# Task instructions:
Begin at the top of the entries below and write out every line through the one containing "Class: CPTR 430 Analysis of Algorithms", excluding pictures.

:::::

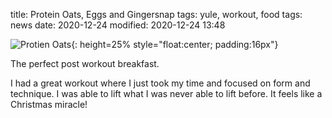 title: Protein Oats, Eggs and Gingersnap
tags: yule, workout, food
tags: news
date: 2020-12-24
modified: 2020-12-24 13:48

![Protien Oats]({static}/images/IMG_3017.JPG){: height=25% style="float:center; padding:16px"}

The perfect post workout breakfast. 

I had a great workout where I just took my time and focused on form
and technique.  I was able to lift what I was never able to lift
before.  It feels like a Christmas miracle!




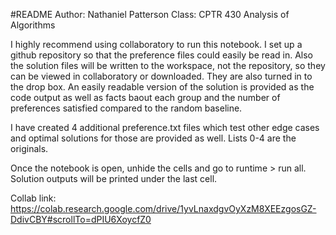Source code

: #README
Author: Nathaniel Patterson
Class: CPTR 430 Analysis of Algorithms

I highly recommend using collaboratory to run this notebook. I set up a github repository so that the preference files could easily be read in. Also the solution files will be written to the workspace, not the repository, so they can be viewed in collaboratory or downloaded. They are also turned in to the drop box. An easily readable version of the solution is provided as the code output as well as facts baout each group and the number of preferences satisfied compared to the random baseline.

I have created 4 additional preference.txt files which test other edge cases and optimal solutions for those are provided as well. Lists 0-4 are the originals. 

Once the notebook is open, unhide the cells and go to runtime > run all. Solution outputs will be printed under the last cell.

Collab link:
https://colab.research.google.com/drive/1yvLnaxdgvOyXzM8XEEzgosGZ-DdivCBY#scrollTo=dPIU6XoycfZ0
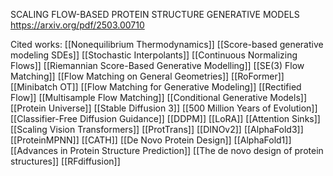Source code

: SCALING FLOW-BASED PROTEIN STRUCTURE GENERATIVE MODELS
https://arxiv.org/pdf/2503.00710

Cited works:
[[Nonequilibrium Thermodynamics]]
[[Score-based generative modeling SDEs]]
[[Stochastic Interpolants]]
[[Continuous Normalizing Flows]]
[[Riemannian Score-Based Generative Modelling]]
[[SE(3) Flow Matching]]
[[Flow Matching on General Geometries]]
[[RoFormer]]
[[Minibatch OT]]
[[Flow Matching for Generative Modeling]]
[[Rectified Flow]]
[[Multisample Flow Matching]]
[[Conditional Generative Models]]
[[Protein Universe]]
[[Stable Diffusion 3]]
[[500 Million Years of Evolution]]
[[Classifier-Free Diffusion Guidance]]
[[DDPM]]
[[LoRA]]
[[Attention Sinks]]
[[Scaling Vision Transformers]]
[[ProtTrans]]
[[DINOv2]]
[[AlphaFold3]]
[[ProteinMPNN]]
[[CATH]]
[[De Novo Protein Design]]
[[AlphaFold1]]
[[Advances in Protein Structure Prediction]]
[[The de novo design of protein structures]]
[[RFdiffusion]]

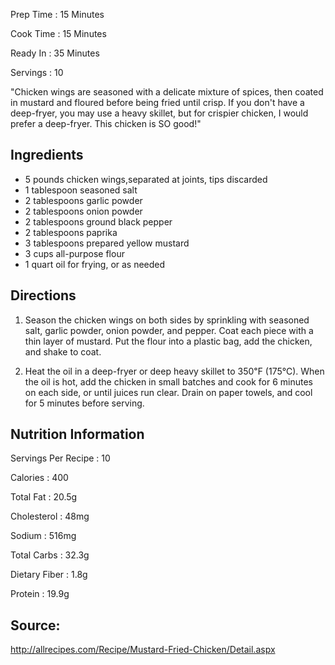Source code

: <div id="wikitext">

<div class="vspace">

</div>

Prep Time
:   15 Minutes

Cook Time
:   15 Minutes

Ready In
:   35 Minutes

Servings
:   10

<div class="vspace">

</div>

<div class="round lrindent quote">

"Chicken wings are seasoned with a delicate mixture of spices, then
coated in mustard and floured before being fried until crisp. If you
don't have a deep-fryer, you may use a heavy skillet, but for crispier
chicken, I would prefer a deep-fryer. This chicken is SO good!"

</div>

<span id="ingredients"></span>

Ingredients
-----------

-   5 pounds chicken wings,separated at joints, tips discarded
-   1 tablespoon seasoned salt
-   2 tablespoons garlic powder
-   2 tablespoons onion powder
-   2 tablespoons ground black pepper
-   2 tablespoons paprika
-   3 tablespoons prepared yellow mustard
-   3 cups all-purpose flour
-   1 quart oil for frying, or as needed

<span id="directions"></span>

Directions
----------

1.  Season the chicken wings on both sides by sprinkling with seasoned
    salt, garlic powder, onion powder, and pepper. Coat each piece with
    a thin layer of mustard. Put the flour into a plastic bag, add the
    chicken, and shake to coat.
    <div class="vspace">

    </div>

2.  Heat the oil in a deep-fryer or deep heavy skillet to 350℉ (175℃).
    When the oil is hot, add the chicken in small batches and cook for 6
    minutes on each side, or until juices run clear. Drain on paper
    towels, and cool for 5 minutes before serving.

<span id="nutritioninfo"></span>

Nutrition Information
---------------------

Servings Per Recipe
:   10

Calories
:   400

Total Fat
:   20.5g

Cholesterol
:   48mg

Sodium
:   516mg

Total Carbs
:   32.3g

Dietary Fiber
:   1.8g

Protein
:   19.9g

<span id="source"></span>

Source:
-------

<http://allrecipes.com/Recipe/Mustard-Fried-Chicken/Detail.aspx>

<div class="vspace">

</div>

</div>
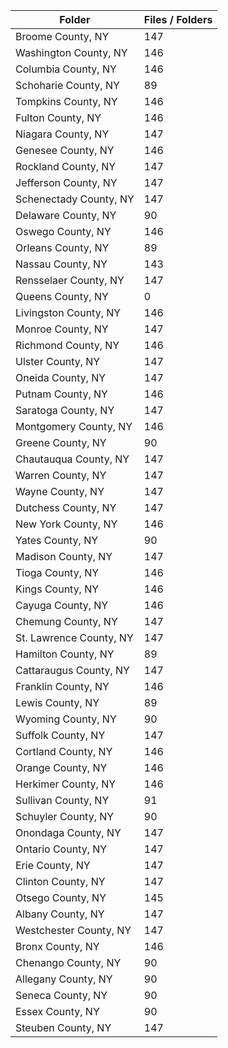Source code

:| Folder                  |   Files / Folders |
|-------------------------|-------------------|
| Broome County, NY       |               147 |
| Washington County, NY   |               146 |
| Columbia County, NY     |               146 |
| Schoharie County, NY    |                89 |
| Tompkins County, NY     |               146 |
| Fulton County, NY       |               146 |
| Niagara County, NY      |               147 |
| Genesee County, NY      |               146 |
| Rockland County, NY     |               147 |
| Jefferson County, NY    |               147 |
| Schenectady County, NY  |               147 |
| Delaware County, NY     |                90 |
| Oswego County, NY       |               146 |
| Orleans County, NY      |                89 |
| Nassau County, NY       |               143 |
| Rensselaer County, NY   |               147 |
| Queens County, NY       |                 0 |
| Livingston County, NY   |               146 |
| Monroe County, NY       |               147 |
| Richmond County, NY     |               146 |
| Ulster County, NY       |               147 |
| Oneida County, NY       |               147 |
| Putnam County, NY       |               146 |
| Saratoga County, NY     |               147 |
| Montgomery County, NY   |               146 |
| Greene County, NY       |                90 |
| Chautauqua County, NY   |               147 |
| Warren County, NY       |               147 |
| Wayne County, NY        |               147 |
| Dutchess County, NY     |               147 |
| New York County, NY     |               146 |
| Yates County, NY        |                90 |
| Madison County, NY      |               147 |
| Tioga County, NY        |               146 |
| Kings County, NY        |               146 |
| Cayuga County, NY       |               146 |
| Chemung County, NY      |               147 |
| St. Lawrence County, NY |               147 |
| Hamilton County, NY     |                89 |
| Cattaraugus County, NY  |               147 |
| Franklin County, NY     |               146 |
| Lewis County, NY        |                89 |
| Wyoming County, NY      |                90 |
| Suffolk County, NY      |               147 |
| Cortland County, NY     |               146 |
| Orange County, NY       |               146 |
| Herkimer County, NY     |               146 |
| Sullivan County, NY     |                91 |
| Schuyler County, NY     |                90 |
| Onondaga County, NY     |               147 |
| Ontario County, NY      |               147 |
| Erie County, NY         |               147 |
| Clinton County, NY      |               147 |
| Otsego County, NY       |               145 |
| Albany County, NY       |               147 |
| Westchester County, NY  |               147 |
| Bronx County, NY        |               146 |
| Chenango County, NY     |                90 |
| Allegany County, NY     |                90 |
| Seneca County, NY       |                90 |
| Essex County, NY        |                90 |
| Steuben County, NY      |               147 |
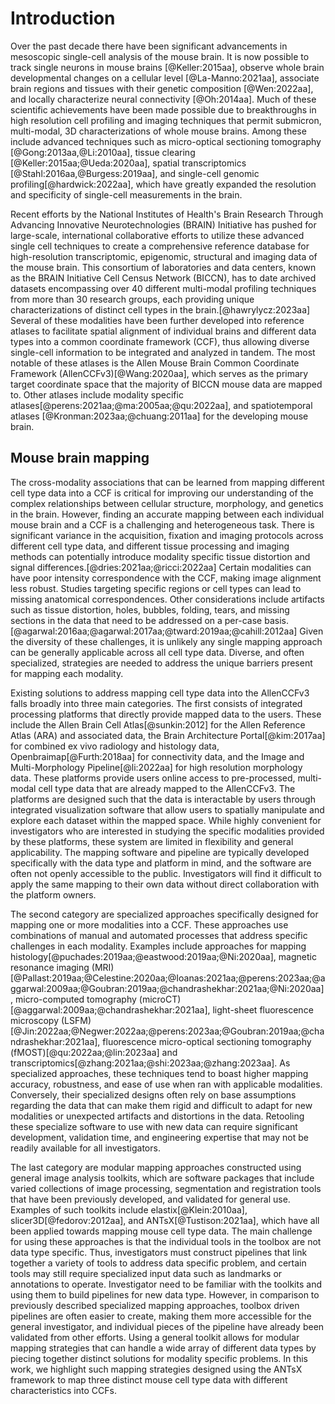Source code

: # Introduction

Over the past decade there have been significant advancements in mesoscopic single-cell analysis of the mouse brain. It is now possible to track single neurons in
mouse brains [@Keller:2015aa], observe whole brain developmental changes on a
cellular level [@La-Manno:2021aa], associate brain regions and tissues with
their genetic composition [@Wen:2022aa], and locally characterize neural
connectivity [@Oh:2014aa]. Much of these scientific achievements have been made
possible due to breakthroughs in high resolution cell profiling and imaging techniques that permit submicron, multi-modal, 3D characterizations of whole mouse brains. Among these include advanced techniques such as micro-optical sectioning tomography [@Gong:2013aa,@Li:2010aa], tissue
clearing [@Keller:2015aa;@Ueda:2020aa], spatial transcriptomics
[@Stahl:2016aa,@Burgess:2019aa], and single-cell genomic profiling[@hardwick:2022aa], which have greatly expanded the resolution and specificity of single-cell measurements in the brain. 

Recent efforts by the National Institutes of Health's Brain Research Through Advancing Innovative Neurotechnologies (BRAIN) Initiative has pushed for large-scale, international collaborative efforts to utilize these advanced single cell techniques to create a comprehensive reference database for high-resolution transcriptomic, epigenomic, structural and imaging data of the mouse brain. This consortium of laboratories and data centers, known as the BRAIN Initiative Cell Census Network (BICCN), has to date archived datasets encompassing over 40 different multi-modal profiling techniques from more than 30 research groups, each providing unique characterizations of distinct cell types in the brain.[@hawrylycz:2023aa] Several of these modalities have been further developed into reference atlases to facilitate spatial alignment of individual brains and different data types into a common coordinate framework (CCF), thus allowing diverse single-cell information to be integrated and analyzed in tandem. The most notable of these atlases is the Allen Mouse Brain Common Coordinate Framework (AllenCCFv3)[@Wang:2020aa], which serves as the primary target coordinate space that the majority of BICCN mouse data are mapped to. Other atlases include modality specific atlases[@perens:2021aa;@ma:2005aa;@qu:2022aa], and spatiotemporal atlases [@Kronman:2023aa;@chuang:2011aa] for the developing mouse brain. 

## Mouse brain mapping

The cross-modality associations that can be learned from mapping different cell type data into a CCF is critical for improving our understanding of the complex relationships between cellular structure, morphology, and genetics in the brain. However, finding an accurate mapping between each individual mouse brain and a CCF is a challenging and heterogeneous task. There is significant variance in the acquisition, fixation and imaging protocols across different cell type data, and different tissue processing and imaging methods can potentially introduce modality specific tissue distortion and signal differences.[@dries:2021aa;@ricci:2022aa] Certain modalities can have poor intensity correspondence with the CCF, making image alignment less robust. Studies targeting specific regions or cell types can lead to missing anatomical correspondences. Other considerations include artifacts such as tissue distortion, holes, bubbles, folding, tears, and missing sections in the data that need to be addressed on a per-case basis.[@agarwal:2016aa;@agarwal:2017aa;@tward:2019aa;@cahill:2012aa] Given the diversity of these challenges, it is unlikely any single mapping approach can be generally applicable across all cell type data. Diverse, and often specialized, strategies are needed to address the unique barriers present for mapping each modality.

Existing solutions to address mapping cell type data into the AllenCCFv3 falls broadly into three main categories. The first consists of integrated processing platforms that directly provide mapped data to the users. These include the Allen Brain Cell Atlas[@sunkin:2012] for the Allen Reference Atlas (ARA) and associated data, the Brain Architecture Portal[@kim:2017aa] for combined ex vivo radiology and histology data, Openbraimap[@Furth:2018aa] for connectivity data, and the Image and Multi-Morphology Pipeline[@li:2022aa] for high resolution morphology data. These platforms provide users online access to pre-processed, multi-modal cell type data that are already mapped to the AllenCCFv3. The platforms are designed such that the data is interactable by users through integrated visualization software that allow users to spatially manipulate and explore each dataset within the mapped space. While highly convenient for investigators who are interested in studying the specific modalities provided by these platforms, these system are limited in flexibility and general applicability. The mapping software and pipeline are typically developed specifically with the data type and platform in mind, and the software are often not openly accessible to the public. Investigators will find it difficult to apply the same mapping to their own data without direct collaboration with the platform owners.

The second category are specialized approaches specifically designed for mapping one or more modalities into a CCF. These approaches use combinations of manual and automated processes that address specific challenges in each modality. Examples include approaches for mapping histology[@puchades:2019aa;@eastwood:2019aa;@Ni:2020aa], magnetic resonance imaging (MRI)[@Pallast:2019aa;@Celestine:2020aa;@Ioanas:2021aa;@perens:2023aa;@aggarwal:2009aa;@Goubran:2019aa;@chandrashekhar:2021aa;@Ni:2020aa], micro-computed tomography (microCT)[@aggarwal:2009aa;@chandrashekhar:2021aa], light-sheet fluorescence microscopy (LSFM)[@Jin:2022aa;@Negwer:2022aa;@perens:2023aa;@Goubran:2019aa;@chandrashekhar:2021aa], fluorescence micro-optical sectioning tomography (fMOST)[@qu:2022aa;@lin:2023aa] and transcriptomics[@zhang:2021aa;@shi:2023aa;@zhang:2023aa]. As specialized approaches, these techniques tend to boast higher mapping accuracy, robustness, and ease of use when ran with applicable modalities. Conversely, their specialized designs often rely on base assumptions regarding the data that can make them rigid and difficult to adapt for new modalities or unexpected artifacts and distortions in the data. Retooling these specialize software to use with new data can require significant development, validation time, and engineering expertise that may not be readily available for all investigators. 

The last category are modular mapping approaches constructed using general image analysis toolkits, which are software packages that include varied collections of image processing, segmentation and registration tools that have been previously developed, and validated for general use. Examples of such toolkits include elastix[@Klein:2010aa], slicer3D[@fedorov:2012aa], and ANTsX[@Tustison:2021aa], which have all been applied towards mapping mouse cell type data. The main challenge for using these approaches is that the individual tools in the toolbox are not data type specific. Thus, investigators must construct pipelines that link together a variety of tools to address data specific problem, and certain tools may still require specialized input data such as landmarks or annotations to operate. Investigator need to be familiar with the toolkits and using them to build pipelines for new data type. However, in comparison to previously described specialized mapping approaches, toolbox driven pipelines are often easier to create, making them more accessible for the general investigator, and individual pieces of the pipeline have already been validated from other efforts. Using a general toolkit allows for modular mapping strategies that can handle a wide array of different data types by piecing together distinct solutions for modality specific problems. In this work, we highlight such mapping strategies designed using the ANTsX framework to map three distinct mouse cell type data with different characteristics into CCFs. 

<!--
More
recently, several publicly available packages comprise well-established package
dependencies originally developed on human brain data. SPMMouse
[@Sawiak:2014aa], for example, is based on the well-known Statistical Parametric
Mapping (SPM) Matlab-based toolset [@Ashburner:2012aa]. The automated mouse
atlas propagation (aMAP) tool is largely a front-end for the NiftyReg image
registration package [@Modat:2010aa] applied to mouse data which is currently
available as a Python module [@Tyson:2022aa]. NiftyReg is also used by the
Atlas-based Imaging Data Analysis (AIDA) MRI pipeline [@Pallast:2019aa] as well
as the Multi Atlas Segmentation and Morphometric Analysis Toolkit (MASMAT).
Whereas the former also incorporates the FMRIB Software Library (FSL)
[@Jenkinson:2012wi] for brain extraction and DSIStudio [@Yeh:2010aa] for DTI
processing, the latter uses NiftySeg and multi-consensus labeling tools
[@Jorge-Cardoso:2013aa] for brain extraction and parcellation. In addition,
MASMAT incorporates N4 bias field correction [@Tustison:2010ac] from the
Advanced Normalization Tools Ecosystem (ANTsX) [@Tustison:2021aa] as do the
packages Multi-modal Image Registration And Connectivity anaLysis (MIRACL)
[@Goubran:2019aa], Sammba-MRI [@Celestine:2020aa], and Small Animal Magnetic
Resonance Imaging (SAMRI) [@Ioanas:2021aa].  However, whereas Saamba-MRI uses
AFNI [@Cox:2012aa] for image registration; MIRACL, SAMRI, SAMBA
[@Anderson:2019aa], and BrainsMapi [@Ni:2020aa] all use ANTsX registration
tools. Other packages use landmark-based approaches to image registration
including SMART [@Jin:2022aa]---an R package for semi-automated landmark-based
registration and segmentation of mouse brain based on WholeBrain
[@Furth:2018aa].  Relatedly, FriendlyClearMap [@Negwer:2022aa] and mBrainAligner
[@Qu:2022aa] are both landmark-based approaches to mapping of the mouse brain.
Whereas the former employs Elastix [@Klein:2010aa] functionality, the latter is
based on developed methodology referred to as _coherent landmark
mapping_. Finally, the widespread adoption of deep learning techniques has also
influenced development in mouse brain imaging methodologies.  For example, if
tissue deformations are not considered problematic for a particular dataset,
DeepSlice can be used to determine affine mappings [@Carey:2023aa] with the
optimal computational efficiency associated with neural networks.
-->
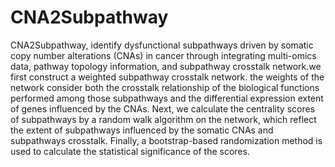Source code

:# CNA2Subpathway
CNA2Subpathway, identify dysfunctional subpathways driven by somatic copy number alterations (CNAs) in cancer through integrating multi-omics data, pathway topology information, and subpathway crosstalk network.we first construct a weighted subpathway crosstalk network. the weights of the network consider both the crosstalk relationship of the biological functions performed among those subpathways and the differential expression extent of genes influenced by the CNAs. Next, we calculate the centrality scores of subpathways by a random walk algorithm on the network, which reflect the extent of subpathways influenced by the somatic CNAs and subpathways crosstalk. Finally, a bootstrap-based randomization method is used to calculate the statistical significance of the scores.

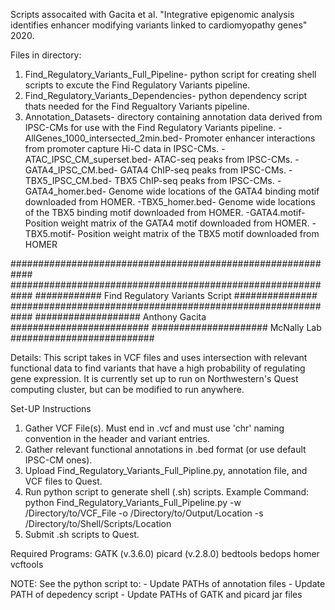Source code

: Scripts assocaited with Gacita et al. "Integrative epigenomic analysis identifies enhancer modifying variants linked to cardiomyopathy genes" 2020. 


Files in directory:
1. Find_Regulatory_Variants_Full_Pipeline- python script for creating shell scripts to excute the Find Regulatory Variants pipeline. 
2. Find_Regulatory_Variants_Dependencies- python dependency script thats needed for the Find Regualtory Variants pipeline.
3. Annotation_Datasets- directory containing annotation data derived from IPSC-CMs for use with the Find Regulatory Variants pipeline.
	-AllGenes_1000_intersected_2min.bed- Promoter enhancer interactions from promoter capture Hi-C data in IPSC-CMs. 
	-ATAC_IPSC_CM_superset.bed- ATAC-seq peaks from IPSC-CMs.
	-GATA4_IPSC_CM.bed- GATA4 ChIP-seq peaks from IPSC-CMs.
	-TBX5_IPSC_CM.bed- TBX5 ChIP-seq peaks from IPSC-CMs.
	-GATA4_homer.bed- Genome wide locations of the GATA4 binding motif downloaded from HOMER.
	-TBX5_homer.bed- Genome wide locations of the TBX5 binding motif downloaded from HOMER.
	-GATA4.motif- Position weight matrix of the GATA4 motif downloaded from HOMER.
	-TBX5.motif- Position weight matrix of the TBX5 motif downloaded from HOMER



############################################################
############################################################
############ Find Regulatory Variants Script ###############
############################################################
################### Anthony Gacita #########################
##################### McNally Lab ##########################

Details:
This script takes in VCF files and uses intersection with relevant functional data to find variants that have a high probability of regulating gene expression.  It is currently set up to run on Northwestern's Quest computing cluster, but can be modified to run anywhere. 
 
Set-UP Instructions
1. Gather VCF File(s). Must end in .vcf and must use 'chr' naming convention in the header and variant entries.
2. Gather relevant functional annotations in .bed format (or use default IPSC-CM ones).
3. Upload Find_Regulatory_Variants_Full_Pipline.py, annotation file, and VCF files to Quest.
4. Run python script to generate shell (.sh) scripts. 
	Example Command:
	python Find_Regulatory_Variants_Full_Pipeline.py -w /Directory/to/VCF_File -o /Directory/to/Output/Location -s /Directory/to/Shell/Scripts/Location
5. Submit .sh scripts to Quest. 

Required Programs:
GATK (v.3.6.0)
picard (v.2.8.0)
bedtools
bedops
homer
vcftools


NOTE:
See the python script to:
	- Update PATHs of annotation files
	- Update PATH of depedency script
	- Update PATHs of GATK and picard jar files
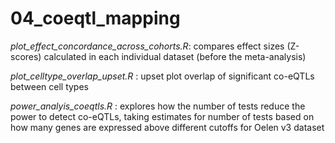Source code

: # 04_coeqtl_mapping

*plot_effect_concordance_across_cohorts.R*:  compares effect sizes (Z-scores) calculated in each individual dataset (before the meta-analysis)

*plot_celltype_overlap_upset.R* : upset plot overlap of significant co-eQTLs between cell types

*power_analyis_coeqtls.R* : explores how the number of tests reduce the power to detect co-eQTLs, taking estimates for number of tests based on how many genes are expressed above different cutoffs for Oelen v3 dataset
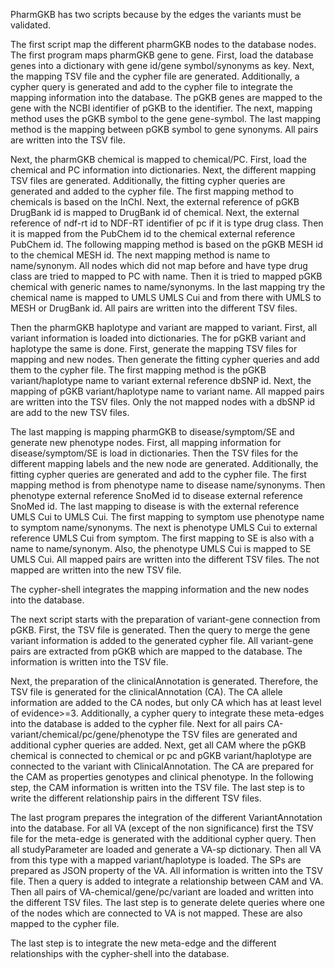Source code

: PharmGKB has two scripts because by the edges the variants must be validated.

The first script map the different pharmGKB nodes to the database nodes.
The first program maps pharmGKB gene to gene.
    First, load the database genes into a dictionary with gene id/gene symbol/synonyms as key.
    Next, the mapping TSV file and the cypher file are generated. Additionally, a cypher query is generated and add to the cypher file to integrate the mapping information into the database. 
    The pGKB genes are mapped to the gene with the NCBI identifier of pGKB to the identifier. The next, mapping method uses the pGKB symbol to the gene gene-symbol. The last mapping method is the mapping between pGKB symbol to gene synonyms.
    All pairs are written into the TSV file.

Next, the pharmGKB chemical is mapped to chemical/PC.
    First, load the chemical and PC information into dictionaries.
    Next, the different mapping TSV files are generated. Additionally, the fitting cypher queries are generated and added to the cypher file.
    The first mapping method to chemicals is based on the InChI.
    Next, the external reference of pGKB DrugBank id is mapped to DrugBank id of chemical.
    Next, the external reference of ndf-rt id to NDF-RT identifier of pc if it is type drug class.
    Then it is mapped from the PubChem id to the chemical external reference PubChem id.
    The following mapping method is based on the pGKB MESH id to the chemical MESH id.
    The next mapping method is name to name/synonym.
    All nodes which did not map before and have type drug class are tried to mapped to PC with name.
    Then it is tried to mapped pGKB chemical with generic names to name/synonyms.
    In the last mapping try the chemical name is mapped to UMLS UMLS Cui and from there with UMLS to MESH or DrugBank id.
    All pairs are written into the different TSV files.

Then the pharmGKB haplotype and variant are mapped to variant.
    First, all variant information is loaded into dictionaries.
    The for pGKB variant and haplotype the same is done.  First, generate the mapping TSV files for mapping and new nodes.
    Then generate the fitting cypher queries and add them to the cypher file.
    The first mapping method is the pGKB variant/haplotype name to variant external reference dbSNP id.
    Next, the mapping of pGKB variant/haplotype name to variant name.
    All mapped pairs are written into the TSV files. Only the not mapped nodes with a dbSNP id are add to the new TSV files.

The last mapping is mapping pharmGKB to disease/symptom/SE and generate new phenotype nodes.
    First, all mapping information for disease/symptom/SE is load in dictionaries.
    Then the TSV files for the different mapping labels and the new node are generated. Additionally, the fitting cypher queries are generated and add to the cypher file.
    The first mapping method is from phenotype name to disease name/synonyms.
    Then phenotype external reference SnoMed id to disease external reference SnoMed id.
    The last mapping to disease is with the external reference UMLS Cui to UMLS Cui.
    The first mapping to symptom use phenotype name to symptom name/synonyms.
    The next is phenotype UMLS Cui to external reference UMLS Cui from symptom.
    The first mapping to SE is also with a name to name/synonym.
    Also, the phenotype UMLS Cui is mapped to SE UMLS Cui.
    All mapped pairs are written into the different TSV files. The not mapped are written into the new TSV file.

The cypher-shell integrates the mapping information and the new nodes into the database.         

The next script starts with the preparation of variant-gene connection from pGKB.
    First, the TSV file is generated. Then the query to merge the gene variant information is added to the generated cypher file.
    All variant-gene pairs are extracted from pGKB which are mapped to the database. The information is written into the TSV file.

Next, the preparation of the clinicalAnnotation is generated.
    Therefore, the TSV file is generated for the clinicalAnnotation (CA). The CA allele information are added to the CA nodes, but only CA which has at least level of evidence>=3. Additionally, a cypher query to integrate these meta-edges into the database is added to the cypher file. Next for all pairs CA-variant/chemical/pc/gene/phenotype the TSV files are generated and additional cypher queries are added.
    Next, get all CAM where the pGKB chemical is connected to chemical or pc and pGKB variant/haplotype are connected to the variant with ClinicalAnnotation.
    The CA are prepared for the CAM as properties genotypes and clinical phenotype.
    In the following step, the CAM information is written into the TSV file.
    The last step is to write the different relationship pairs in the different TSV files.

The last program prepares the integration of the different VariantAnnotation into the database.
    For all VA (except of the non significance) first the TSV file for the meta-edge is generated with the additional cypher query.  Then all studyParameter are loaded and generate a VA-sp dictionary.
    Then all VA from this type with a mapped variant/haplotype is loaded. The SPs are prepared as JSON property of the VA. All information is written into the TSV file.
    Then a query is added to integrate a relationship between CAM and VA.
    Then all pairs of VA-chemical/gene/pc/variant are loaded and written into the different TSV files.
    The last step is to generate delete queries where one of the nodes which are connected to VA is not mapped. These are also mapped to the cypher file.

The last step is to integrate the new meta-edge and the different relationships with the cypher-shell into the database.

:::::

# Your response:
 title: Protein Oats, Eggs and Gingersnap
tags: yule, workout, food
tags: news
date: 2020-12-24
modified: 2020-12-24 13:48

![Protien Oats]({static}/images/IMG_3017.JPG){: height=25% style="float:center; padding:16px"}

The perfect post workout breakfast. 

I had a great workout where I just took my time and focused on form
and technique.  I was able to lift what I was never able to lift
before.  It feels like a Christmas miracle!




Source code

: #README
Author: Nathaniel Patterson
Class: CPTR 430 Analysis of Algorithms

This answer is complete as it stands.